Por AFRÂNIO CATANI*
Comentário sobre o livro de Marilene Felinto
Não imaginem que O lago encantado de Grongonzo, o segundo romance da escritora, jornalista e tradutora Marilene Felinto, seja leitura fácil, dessas que podem ser lidas de forma desatenta. Marilene não é de fazer concessões. Basta ver As mulheres de Tijucopapo (1982), seu premiado e elogiado romance de estreia e, também o livro Graciliano Ramos: outros heróis e esse Graciliano (1983), biografia polêmica e original do grande escritor nordestino. Tradutora de Conrad e de Shaw, é revelação poderosa na prosa.
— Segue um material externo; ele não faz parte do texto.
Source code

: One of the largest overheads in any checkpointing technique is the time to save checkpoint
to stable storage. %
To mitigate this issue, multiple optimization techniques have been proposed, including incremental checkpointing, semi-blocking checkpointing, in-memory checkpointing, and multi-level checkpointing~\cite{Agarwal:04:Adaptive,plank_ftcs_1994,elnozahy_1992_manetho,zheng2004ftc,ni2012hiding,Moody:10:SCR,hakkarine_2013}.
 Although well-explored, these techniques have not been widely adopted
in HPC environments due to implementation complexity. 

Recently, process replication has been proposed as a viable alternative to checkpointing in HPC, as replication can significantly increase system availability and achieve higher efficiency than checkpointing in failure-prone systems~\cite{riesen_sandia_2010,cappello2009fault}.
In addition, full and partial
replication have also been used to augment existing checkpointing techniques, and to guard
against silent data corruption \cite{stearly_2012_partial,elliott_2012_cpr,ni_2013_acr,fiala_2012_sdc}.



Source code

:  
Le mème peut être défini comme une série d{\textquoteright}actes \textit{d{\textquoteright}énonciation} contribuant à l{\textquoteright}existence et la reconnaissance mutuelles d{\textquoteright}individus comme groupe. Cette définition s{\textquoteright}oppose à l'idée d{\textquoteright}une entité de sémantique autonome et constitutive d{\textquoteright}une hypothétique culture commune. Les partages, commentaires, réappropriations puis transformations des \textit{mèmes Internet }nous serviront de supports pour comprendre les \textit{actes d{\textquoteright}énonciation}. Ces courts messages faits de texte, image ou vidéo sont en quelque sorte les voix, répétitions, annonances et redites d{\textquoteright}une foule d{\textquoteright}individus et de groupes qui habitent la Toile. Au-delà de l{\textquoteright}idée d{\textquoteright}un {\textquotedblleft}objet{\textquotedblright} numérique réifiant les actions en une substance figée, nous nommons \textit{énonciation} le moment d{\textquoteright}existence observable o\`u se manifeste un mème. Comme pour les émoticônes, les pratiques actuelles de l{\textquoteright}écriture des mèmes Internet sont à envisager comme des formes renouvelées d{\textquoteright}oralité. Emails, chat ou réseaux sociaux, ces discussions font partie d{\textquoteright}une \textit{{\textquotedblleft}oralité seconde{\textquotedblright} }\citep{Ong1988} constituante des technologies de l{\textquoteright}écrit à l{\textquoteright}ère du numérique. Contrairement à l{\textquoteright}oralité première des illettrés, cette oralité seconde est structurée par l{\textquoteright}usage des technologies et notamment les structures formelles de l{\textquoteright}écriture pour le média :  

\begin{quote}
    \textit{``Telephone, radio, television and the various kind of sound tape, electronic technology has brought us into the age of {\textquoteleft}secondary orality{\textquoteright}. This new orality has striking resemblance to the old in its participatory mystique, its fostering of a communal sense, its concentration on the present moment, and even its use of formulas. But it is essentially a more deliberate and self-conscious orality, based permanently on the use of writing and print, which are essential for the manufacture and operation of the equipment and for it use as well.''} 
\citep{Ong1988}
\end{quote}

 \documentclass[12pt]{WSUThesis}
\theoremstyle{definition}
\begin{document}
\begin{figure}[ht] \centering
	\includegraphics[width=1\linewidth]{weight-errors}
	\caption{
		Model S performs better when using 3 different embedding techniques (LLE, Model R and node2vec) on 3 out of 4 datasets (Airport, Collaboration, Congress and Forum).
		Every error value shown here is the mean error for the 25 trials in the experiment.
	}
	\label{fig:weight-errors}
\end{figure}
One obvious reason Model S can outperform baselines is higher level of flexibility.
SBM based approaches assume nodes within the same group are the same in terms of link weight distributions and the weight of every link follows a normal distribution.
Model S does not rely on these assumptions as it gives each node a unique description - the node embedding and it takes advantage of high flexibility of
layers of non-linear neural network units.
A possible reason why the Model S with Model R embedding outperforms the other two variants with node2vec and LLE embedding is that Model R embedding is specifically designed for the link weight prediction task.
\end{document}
O tema de Grongonzo não é um só, são vários, interligadíssimos: a amizade, a ruindade (nossa e dos outros), a raiva como possibilidade amorosa. Isso tudo é trabalhado a partir da história de Deisi, que relembra, reconstitui, reavalia e revive seu passado. Deisi está em Grongonzo, esse lugar que transforma “mulheres em pedras”, o seu “território” quase crítico, onde passou a infância, à espera de amigos – Lena, Estefânia e Demian, ex-namorado, de quem se separara espontaneamente.
Deisi e outros irmãos foram criados pela avó na violenta Grongonzo dos “tempos do onça”, cidade de “quatro armas”, onde todos eram militares e a criançada “filhos de uma ou outra patente”. Deisi era filha de marrons, de fuzileiro naval. Havia filhos de soldados rasos e verdes, de cabos brancos, de sargentos, de tenentes azuis da Aeronáutica. Estudavam juntos no mesmo “Patronato Maria Tereza” (p. 49).
Muito cedo aprende a manejar seu bodoque de talo de goiabeira e tiras de pneu, arma indispensável para sua sobrevivência e para extravasar os rancores. Não aceita trocar seu bodoque por um lápis de borracha na ponta e não dá moleza para os filhos dos tenentes que no colégio se metiam a falar bem, “a não se misturar com ninguém” e, suprema ousadia, a fazer versos nas aulas, com tal arrogância, “como se as palavras fossem azuis, fossem de quem nasceu bem”. Ela e seus amigos, aos bandos, se acoitavam nas touceiras de capim e munidos de bodoques em V e cartucheiras carregadas de sementes de carrapateira, abriam fogo contra os gostosões, filhos dos oficiais. O rancor como moral para os jacobinos rurais.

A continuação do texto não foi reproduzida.